Tests used to help diagnose gangrene include:
- Blood tests. A high white blood cell count is often a sign of infection. Other blood tests can be done to check for the presence of specific bacteria and other germs.
- Fluid or tissue culture. Tests can be done to look for bacteria in fluid sample from a skin blister. A sample of tissue can be examined under a microscope for signs of cell death.
- Imaging tests. X-rays, computerized tomography (CT) scans and magnetic resonance imaging (MRI) scans can show the organs, blood vessels and bones. These tests can help show how far gangrene has spread through the body.
- Surgery. Surgery may be done to get a better look inside the body and learn how much tissue is infected.
Tissue that has been damaged by gangrene can't be saved. But treatment is available to help prevent gangrene from getting worse. The faster you get treatment, the better your chance for recovery.
Treatment for gangrene may include one or more of the following:
- Hyperbaric oxygen therapy
Medications to treat a bacterial infection (antibiotics) are given by intravenous (IV) or taken by mouth.
Pain medications may be given to relieve discomfort.
Surgery or other procedures
Depending on the type of gangrene and its severity, more than one surgery may be needed. Surgery for gangrene includes:
- Debridement. This type of surgery is done to remove the infected tissue and stop the infection from spreading.
- Vascular surgery. Surgery may be done to repair any damaged or diseased blood vessels to restore blood flow to the infected area.
- Amputation. In severe cases of gangrene, the infected body part — such as a toe, finger, arm or leg — may need to be surgically removed (amputated). You may later be fitted with an artificial limb (prosthesis).
- Skin grafting (reconstructive surgery). Sometimes, surgery is needed to repair damaged skin or to improve the appearance of gangrene-related scars. Such surgery may be done using a skin graft. During a skin graft, the surgeon removes healthy skin from another part of the body and places it over the affected area. A skin graft can be done only if there is enough blood supply to the area.
Hyperbaric oxygen therapy
Hyperbaric oxygen therapy is done inside a chamber pressurized with pure oxygen. You usually lie on a padded table that slides into a clear plastic tube. The pressure inside the chamber will slowly rise to about 2.5 times regular atmospheric pressure.
Hyperbaric oxygen therapy helps the blood carry more oxygen. Oxygen-rich blood slows the growth of bacteria that live in tissue lacking oxygen. It also helps infected wounds heal more easily.
A hyperbaric oxygen therapy session for gangrene usually lasts about 90 minutes. Two to three treatments a day may be needed until the infection clears.
Preparing for your appointment
Call your health care provider right away if you have symptoms of gangrene. Depending on the severity of your symptoms, you may be told to go to the emergency room or to call 911 or your local emergency number for medical help.
If you have time before you leave home or on the way to the hospital, use the information below to prepare for your visit.
What you can do
- Write down any symptoms you have and how long you've had them Note as many details as possible about when your symptoms first appeared. Include how they may have worsened or spread over time.

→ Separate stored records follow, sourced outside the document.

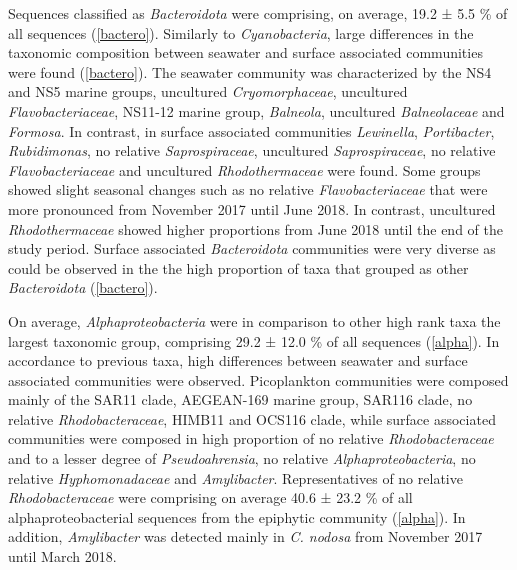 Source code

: \documentclass[12pt,]{article}
\begin{document}
Sequences classified as \emph{Bacteroidota} were comprising, on average,
19.2 ± 5.5 \si{\percent} of all sequences (\autoref{bactero}). Similarly
to \emph{Cyanobacteria}, large differences in the taxonomic composition
between seawater and surface associated communities were found
(\autoref{bactero}). The seawater community was characterized by the NS4
and NS5 marine groups, uncultured \emph{Cryomorphaceae}, uncultured
\emph{Flavobacteriaceae}, NS11-12 marine group, \emph{Balneola},
uncultured \emph{Balneolaceae} and \emph{Formosa}. In contrast, in
surface associated communities \emph{Lewinella}, \emph{Portibacter},
\emph{Rubidimonas}, no relative \emph{Saprospiraceae}, uncultured
\emph{Saprospiraceae}, no relative \emph{Flavobacteriaceae} and
uncultured \emph{Rhodothermaceae} were found. Some groups showed slight
seasonal changes such as no relative \emph{Flavobacteriaceae} that were
more pronounced from November 2017 until June 2018. In contrast,
uncultured \emph{Rhodothermaceae} showed higher proportions from June
2018 until the end of the study period. Surface associated
\emph{Bacteroidota} communities were very diverse as could be observed
in the the high proportion of taxa that grouped as other
\emph{Bacteroidota} (\autoref{bactero}).

On average, \emph{Alphaproteobacteria} were in comparison to other high
rank taxa the largest taxonomic group, comprising 29.2 ± 12.0
\si{\percent} of all sequences (\autoref{alpha}). In accordance to
previous taxa, high differences between seawater and surface associated
communities were observed. Picoplankton communities were composed mainly
of the SAR11 clade, AEGEAN-169 marine group, SAR116 clade, no relative
\emph{Rhodobacteraceae}, HIMB11 and OCS116 clade, while surface
associated communities were composed in high proportion of no relative
\emph{Rhodobacteraceae} and to a lesser degree of \emph{Pseudoahrensia},
no relative \emph{Alphaproteobacteria}, no relative
\emph{Hyphomonadaceae} and \emph{Amylibacter}. Representatives of no
relative \emph{Rhodobacteraceae} were comprising on average 40.6 ± 23.2
\si{\percent} of all alphaproteobacterial sequences from the epiphytic
community (\autoref{alpha}). In addition, \emph{Amylibacter} was
detected mainly in \emph{C. nodosa} from November 2017 until March 2018.
\end{document}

- Write down any recent injury or trauma to your skin, including cuts, bites, injections, surgery or possible frostbite. If you've recently used injectable drugs, tell the health care provider.

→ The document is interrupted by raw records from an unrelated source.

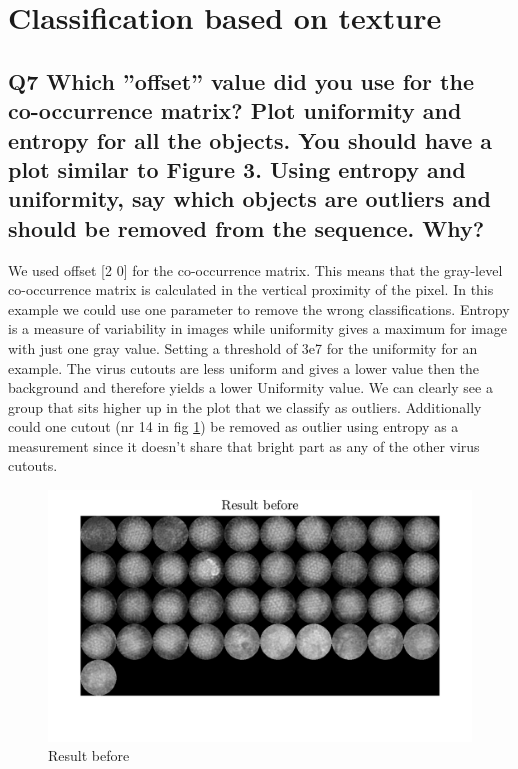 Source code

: \documentclass[oneside,a4paper]{article}
\begin{document}
\section{Classification based on texture}

\subsection*{Q7 Which ”offset” value did you use for the co-occurrence matrix? Plot uniformity and entropy for all the objects. You should have a plot similar to Figure 3. Using entropy and uniformity, say which objects are outliers and should be removed from the sequence. Why?}

\noindent We used offset [2 0] for the co-occurrence matrix. This means that the gray-level co-occurrence matrix is calculated in the vertical proximity of the pixel. In this example we could use one parameter to remove the wrong classifications. Entropy is a measure of variability in images while uniformity gives a maximum for image with just one gray value. Setting a threshold of 3e7 for the uniformity for an example. The virus cutouts are less uniform and gives a lower value then the background and therefore yields a lower Uniformity value. We can clearly see a group that sits higher up in the plot that we classify as outliers. Additionally could one cutout (nr 14 in fig \ref{fig:Q7bef}) be removed as outlier using entropy as a measurement since it doesn't share that bright part as any of the other virus cutouts. 



\begin{figure}[ht!]
\centering
\includegraphics[width=140mm]{figures/Q7_before.png}
\caption{Result before}
\label{fig:Q7bef}
\end{figure}
\end{document}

- Write down important medical information, including any other conditions you have.
- List any medications, vitamins or supplements that you're taking. Include their doses.
- Take a family member or friend along. Gangrene is a medical emergency. Take someone with you to help you remember all the information you receive. You'll also want someone who can stay with you if you need immediate treatment.
- Write down questions to ask your health care provider.
For gangrene, some basic questions to ask your health care provider include:
- What's the most likely cause of my symptoms or condition?
- What kinds of tests do I need?
- Do I need to stay in the hospital?
- What treatments do I need?
- How soon will treatment work?
- Will I have a full recovery? If so, how long will recovery take?
- Am I at risk of long-term complications?
Don't hesitate to ask your care provider any additional questions.
What to expect from your doctor
Your health care provider is likely to ask several questions to help determine the diagnosis and treatment. You may be asked:
- What are your symptoms?
- When did the symptoms start?
- How painful is the affected area?
- Do the symptoms seem to be spreading or getting worse?
- Have you had any recent injuries or trauma to your skin, such as cuts, wounds, bites or surgery?
- Have you been in very cold temperatures that made your skin change color or turn numb?
- Do you use injectable drugs, including illegal drugs?
- Have you been diagnosed with any other medical conditions?
- What medications are you taking or have recently taken, including prescription drugs, over-the-counter medications, herbs and supplements?